_WHAT YOU SHOULD DO_
If a line in the records below contains the word "Status", copy it.

Rendered images with source text
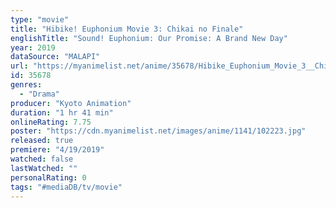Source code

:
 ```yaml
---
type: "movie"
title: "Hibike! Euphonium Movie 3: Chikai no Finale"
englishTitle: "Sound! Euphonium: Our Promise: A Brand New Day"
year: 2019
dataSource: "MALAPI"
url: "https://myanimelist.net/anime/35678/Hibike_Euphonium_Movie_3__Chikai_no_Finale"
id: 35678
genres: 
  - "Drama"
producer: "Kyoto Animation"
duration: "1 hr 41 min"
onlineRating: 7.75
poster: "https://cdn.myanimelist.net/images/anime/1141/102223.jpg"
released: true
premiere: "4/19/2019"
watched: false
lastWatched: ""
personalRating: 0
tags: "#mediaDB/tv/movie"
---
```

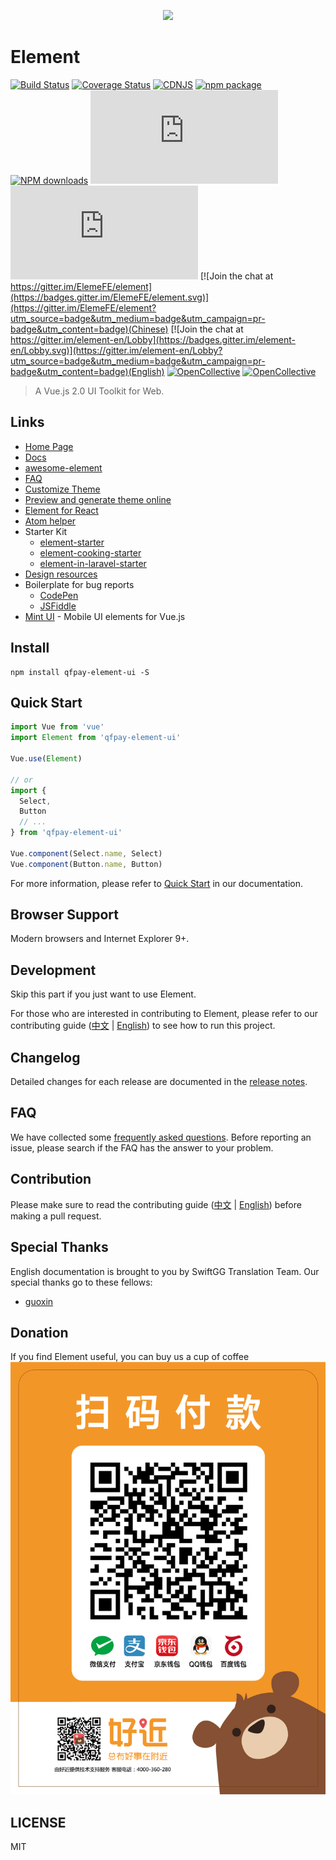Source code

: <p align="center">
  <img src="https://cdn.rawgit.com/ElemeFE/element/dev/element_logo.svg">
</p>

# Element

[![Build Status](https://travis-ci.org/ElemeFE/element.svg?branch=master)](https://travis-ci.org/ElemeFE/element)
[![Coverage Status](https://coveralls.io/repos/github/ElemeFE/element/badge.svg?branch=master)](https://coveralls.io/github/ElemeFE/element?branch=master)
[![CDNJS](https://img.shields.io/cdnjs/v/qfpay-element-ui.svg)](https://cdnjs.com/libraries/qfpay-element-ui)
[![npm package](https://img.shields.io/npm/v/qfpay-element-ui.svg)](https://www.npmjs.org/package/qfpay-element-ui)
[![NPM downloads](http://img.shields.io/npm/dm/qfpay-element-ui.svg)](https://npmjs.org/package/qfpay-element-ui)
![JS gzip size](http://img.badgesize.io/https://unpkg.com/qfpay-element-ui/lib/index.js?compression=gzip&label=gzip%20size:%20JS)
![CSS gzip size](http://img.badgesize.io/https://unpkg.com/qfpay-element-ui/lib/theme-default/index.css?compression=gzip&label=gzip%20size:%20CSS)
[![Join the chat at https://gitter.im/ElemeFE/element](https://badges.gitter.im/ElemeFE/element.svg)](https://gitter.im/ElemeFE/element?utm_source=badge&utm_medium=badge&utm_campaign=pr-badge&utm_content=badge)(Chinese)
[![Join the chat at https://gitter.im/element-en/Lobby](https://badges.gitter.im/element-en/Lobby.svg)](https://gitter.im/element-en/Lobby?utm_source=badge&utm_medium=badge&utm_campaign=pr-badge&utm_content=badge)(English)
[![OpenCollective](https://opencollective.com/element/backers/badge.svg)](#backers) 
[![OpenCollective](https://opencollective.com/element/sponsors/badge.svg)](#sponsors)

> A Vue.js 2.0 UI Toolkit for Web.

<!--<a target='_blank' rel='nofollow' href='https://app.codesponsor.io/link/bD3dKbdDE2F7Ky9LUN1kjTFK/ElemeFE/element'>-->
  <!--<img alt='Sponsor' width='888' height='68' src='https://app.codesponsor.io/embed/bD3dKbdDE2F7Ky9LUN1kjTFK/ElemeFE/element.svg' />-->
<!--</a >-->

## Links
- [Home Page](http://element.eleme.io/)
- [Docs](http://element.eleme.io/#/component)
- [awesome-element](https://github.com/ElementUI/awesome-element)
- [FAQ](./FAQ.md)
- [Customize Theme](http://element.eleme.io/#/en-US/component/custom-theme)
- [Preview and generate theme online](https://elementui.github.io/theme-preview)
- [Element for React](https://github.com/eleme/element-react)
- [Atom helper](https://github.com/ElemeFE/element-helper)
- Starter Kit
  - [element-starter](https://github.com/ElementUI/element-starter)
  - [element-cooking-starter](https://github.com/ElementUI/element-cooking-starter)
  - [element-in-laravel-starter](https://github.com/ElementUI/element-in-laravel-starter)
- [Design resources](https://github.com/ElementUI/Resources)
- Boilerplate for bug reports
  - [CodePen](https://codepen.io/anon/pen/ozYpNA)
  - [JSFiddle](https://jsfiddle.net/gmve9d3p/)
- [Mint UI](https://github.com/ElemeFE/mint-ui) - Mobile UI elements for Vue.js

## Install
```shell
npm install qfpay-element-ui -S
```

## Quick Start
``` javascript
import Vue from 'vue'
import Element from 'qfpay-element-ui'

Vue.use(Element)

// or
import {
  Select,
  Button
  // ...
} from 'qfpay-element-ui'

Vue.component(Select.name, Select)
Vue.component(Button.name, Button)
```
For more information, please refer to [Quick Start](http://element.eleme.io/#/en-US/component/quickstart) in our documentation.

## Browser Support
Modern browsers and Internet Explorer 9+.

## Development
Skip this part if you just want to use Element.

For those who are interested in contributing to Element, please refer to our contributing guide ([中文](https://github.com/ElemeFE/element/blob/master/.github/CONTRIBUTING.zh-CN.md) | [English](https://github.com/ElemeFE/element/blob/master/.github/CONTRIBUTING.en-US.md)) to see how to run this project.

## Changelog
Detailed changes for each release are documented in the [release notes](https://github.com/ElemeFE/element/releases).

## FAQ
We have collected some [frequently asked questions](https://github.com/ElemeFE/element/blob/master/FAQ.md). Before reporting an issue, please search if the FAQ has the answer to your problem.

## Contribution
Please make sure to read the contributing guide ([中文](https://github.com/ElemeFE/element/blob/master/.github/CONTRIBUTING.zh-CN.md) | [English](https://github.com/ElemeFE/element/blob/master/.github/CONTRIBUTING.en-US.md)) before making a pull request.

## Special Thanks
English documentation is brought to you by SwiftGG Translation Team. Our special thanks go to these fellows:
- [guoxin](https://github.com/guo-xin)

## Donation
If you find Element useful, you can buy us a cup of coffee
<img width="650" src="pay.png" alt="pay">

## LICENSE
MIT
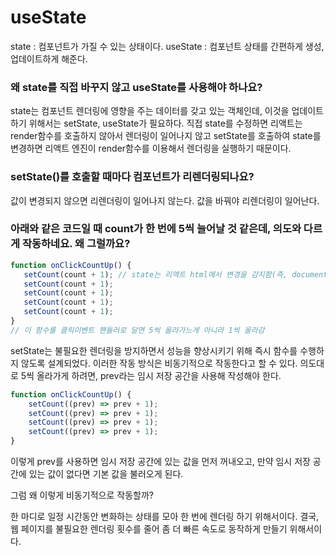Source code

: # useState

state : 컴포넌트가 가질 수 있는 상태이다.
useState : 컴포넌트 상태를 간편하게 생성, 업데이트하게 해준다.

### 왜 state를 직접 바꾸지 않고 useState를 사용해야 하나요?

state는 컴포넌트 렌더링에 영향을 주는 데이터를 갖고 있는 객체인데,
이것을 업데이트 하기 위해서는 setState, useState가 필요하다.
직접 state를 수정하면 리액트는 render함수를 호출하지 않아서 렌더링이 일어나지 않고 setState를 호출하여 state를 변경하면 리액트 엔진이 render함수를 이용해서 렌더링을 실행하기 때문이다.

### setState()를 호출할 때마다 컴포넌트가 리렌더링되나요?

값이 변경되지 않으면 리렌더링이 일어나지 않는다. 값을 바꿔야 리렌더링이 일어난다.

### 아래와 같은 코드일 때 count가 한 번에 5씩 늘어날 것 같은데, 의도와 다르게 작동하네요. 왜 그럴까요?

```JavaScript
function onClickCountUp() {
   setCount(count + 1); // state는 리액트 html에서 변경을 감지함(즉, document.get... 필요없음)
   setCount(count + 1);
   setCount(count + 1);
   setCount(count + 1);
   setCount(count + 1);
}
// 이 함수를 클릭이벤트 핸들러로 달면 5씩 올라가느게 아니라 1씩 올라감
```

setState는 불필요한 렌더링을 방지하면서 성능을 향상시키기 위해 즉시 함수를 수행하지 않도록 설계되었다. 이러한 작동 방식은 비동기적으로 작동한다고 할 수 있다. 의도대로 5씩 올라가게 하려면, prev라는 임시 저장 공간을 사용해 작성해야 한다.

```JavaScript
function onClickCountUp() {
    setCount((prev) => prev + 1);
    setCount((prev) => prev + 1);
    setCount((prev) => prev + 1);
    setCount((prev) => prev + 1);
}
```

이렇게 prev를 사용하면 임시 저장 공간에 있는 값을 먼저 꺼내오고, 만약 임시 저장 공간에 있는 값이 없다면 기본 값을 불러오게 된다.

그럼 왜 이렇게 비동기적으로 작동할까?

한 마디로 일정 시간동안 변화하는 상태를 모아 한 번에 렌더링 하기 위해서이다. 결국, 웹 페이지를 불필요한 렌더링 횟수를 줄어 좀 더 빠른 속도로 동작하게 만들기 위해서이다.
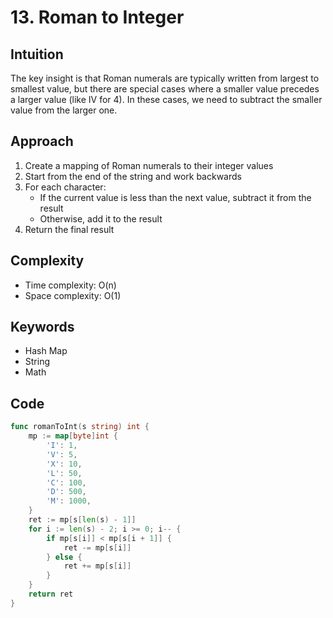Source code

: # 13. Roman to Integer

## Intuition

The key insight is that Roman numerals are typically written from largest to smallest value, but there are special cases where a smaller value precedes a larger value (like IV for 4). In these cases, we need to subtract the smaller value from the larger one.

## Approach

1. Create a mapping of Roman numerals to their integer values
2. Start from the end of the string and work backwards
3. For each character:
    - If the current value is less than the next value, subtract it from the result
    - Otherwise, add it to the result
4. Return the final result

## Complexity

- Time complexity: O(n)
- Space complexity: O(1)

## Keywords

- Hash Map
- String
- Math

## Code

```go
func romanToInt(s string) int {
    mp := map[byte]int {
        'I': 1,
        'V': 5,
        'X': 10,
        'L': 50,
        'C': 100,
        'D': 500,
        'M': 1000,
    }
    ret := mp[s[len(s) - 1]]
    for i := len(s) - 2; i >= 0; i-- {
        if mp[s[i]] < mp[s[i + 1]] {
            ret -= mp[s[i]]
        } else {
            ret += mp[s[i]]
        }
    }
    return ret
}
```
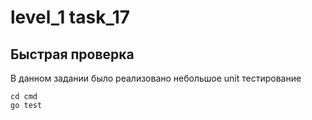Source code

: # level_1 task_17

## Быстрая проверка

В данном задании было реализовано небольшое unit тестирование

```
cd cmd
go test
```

_RESPONSE_
[![Build Status](https://travis-ci.org/ElemeFE/element.svg?branch=master)](https://travis-ci.org/ElemeFE/element)
[![Coverage Status](https://coveralls.io/repos/github/ElemeFE/element/badge.svg?branch=master)](https://coveralls.io/github/ElemeFE/element?branch=master)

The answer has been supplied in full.